The Morning Show is a blog companion to the podcast audio

  Good morning!  Welcome to the show.  It's a theme I talk about often, and there's a reason - this idea consistently makes my life better.  And, for some reason, I don't see more people using it.  It's the idea of asking the experts around us.  For help, advice, guidance, feedback...everything!  I'd like to shout out two people today.  The first is Curtis Blues, a musician, artist, and teacher.  I met Curtis on the docks of Alexandria, where he was performing his blues revival street show.    He was set up with a resonator guitar, a drum set strapped to his feet, and a harmonica, singing pre-war delta blues and introducing legions to the story of America's music.  He let me play his guitar, and later, when I approached him for advice about starting street music on my own, when others would have been guarded, he did everything he could to make sure I succeeded.  I remember many days of playing on the docks, too, hearing his booming voice drift over the water like a delta blues bullfrog (in a melodious way), and him stopping by to offer tips on the art and craft.  "Make it easy for people to pay you."  I just had a phone call with him yesterday, where he continued this tradition, helping me learn about bringing a show to schools and students.  His generous spirit is not only kind, but actually improves the artform that we both love.  Thanks to his encouragement, I've played street music for the past ten years, in many cities, for countless people, involving many of them in the experience, and others in the craft and the business.  From broom guitar workshops, stomp fiddles in the south, little kids getting to try cigar box guitars in Philly, guitar students learning how to busk, or the folks on the subway joining in the blues jam as the 7 train rumbled above Queens, Curtis' encouragement was a sizable investment as a patron of the arts.  I was lucky enough to ask for advice, and he was generous enough to give.

  The second person is a lady named Savannah.  She's a dance teacher, and a kind soul.  I go to a salsa club near DC often - you've heard me talk about it - and MAN it's confusing.  At first, it was terrifying.  I was even clumsier than I am now, but after much practice, trial, and mostly error, I'm slowly improving.  Savannah and her guy Will lead the regular Friday night class at the club before the floor opens for social dancing.  One evening she pointed at me across the floor, and invited me to a dance.

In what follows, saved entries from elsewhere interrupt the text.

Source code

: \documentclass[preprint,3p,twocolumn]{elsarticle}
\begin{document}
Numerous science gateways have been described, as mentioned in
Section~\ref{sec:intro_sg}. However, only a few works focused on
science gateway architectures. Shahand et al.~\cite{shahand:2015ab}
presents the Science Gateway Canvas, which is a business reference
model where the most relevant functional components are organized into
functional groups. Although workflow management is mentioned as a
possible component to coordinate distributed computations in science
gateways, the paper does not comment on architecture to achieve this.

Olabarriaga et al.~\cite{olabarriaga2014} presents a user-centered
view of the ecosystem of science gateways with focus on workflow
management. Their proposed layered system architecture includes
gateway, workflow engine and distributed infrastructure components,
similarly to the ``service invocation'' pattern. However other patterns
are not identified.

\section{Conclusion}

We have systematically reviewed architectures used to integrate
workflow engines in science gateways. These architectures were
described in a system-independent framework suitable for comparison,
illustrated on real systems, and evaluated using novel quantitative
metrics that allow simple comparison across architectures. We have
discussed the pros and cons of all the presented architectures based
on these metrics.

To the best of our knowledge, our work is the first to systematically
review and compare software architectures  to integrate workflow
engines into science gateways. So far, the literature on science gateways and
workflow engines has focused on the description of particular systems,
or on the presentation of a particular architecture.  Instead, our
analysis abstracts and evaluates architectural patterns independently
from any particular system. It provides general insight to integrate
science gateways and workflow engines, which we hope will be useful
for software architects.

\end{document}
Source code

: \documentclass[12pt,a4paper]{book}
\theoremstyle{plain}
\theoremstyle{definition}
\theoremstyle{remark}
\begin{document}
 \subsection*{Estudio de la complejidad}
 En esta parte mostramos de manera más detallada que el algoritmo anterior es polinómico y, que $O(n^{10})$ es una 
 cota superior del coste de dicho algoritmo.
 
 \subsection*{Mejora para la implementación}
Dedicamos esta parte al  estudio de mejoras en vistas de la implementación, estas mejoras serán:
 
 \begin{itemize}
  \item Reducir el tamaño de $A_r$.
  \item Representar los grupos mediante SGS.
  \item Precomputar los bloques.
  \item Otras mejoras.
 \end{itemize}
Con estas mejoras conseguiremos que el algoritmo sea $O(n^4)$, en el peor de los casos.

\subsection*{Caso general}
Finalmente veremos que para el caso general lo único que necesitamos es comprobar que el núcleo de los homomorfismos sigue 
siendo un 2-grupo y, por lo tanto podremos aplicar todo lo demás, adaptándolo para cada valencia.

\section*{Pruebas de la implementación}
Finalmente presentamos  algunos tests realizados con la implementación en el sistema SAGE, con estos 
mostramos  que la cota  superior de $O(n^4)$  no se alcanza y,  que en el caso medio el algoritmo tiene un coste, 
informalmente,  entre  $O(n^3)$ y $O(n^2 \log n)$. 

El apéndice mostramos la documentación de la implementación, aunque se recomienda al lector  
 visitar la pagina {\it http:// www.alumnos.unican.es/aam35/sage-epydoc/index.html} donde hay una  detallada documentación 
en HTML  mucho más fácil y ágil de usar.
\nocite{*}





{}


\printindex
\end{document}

I happened to be wearing my "Don't Hassle Me, I'm Local" shirt, a reference to the comedy "What about Bob."  Man, I felt like Bill Murray.  "I'm SAILING!  I'm SAILING!"  (In the movie, he's actually tied to the mast, as he's afraid of falling overboard.  But sail he does!)  I'll ask her questions after class, and she'll give me encouragement and feedback, guiding me to better technique.  "Stand up straight!  Stop sticking your butt out!  There you go!"  Like Curtis, her guidance is not only kind, but makes the community better for everyone.  Every girl I've danced with after her advice has benefited from her time invested.

  I know other people ask Curtis and Savannah for help.  But I don't know why there's not a longer line.  We live in such a brilliant world.  YES, of course we should check Google first, but let's make sure we ask these skilled teachers for their wisdom.  It would be a shame to waste it!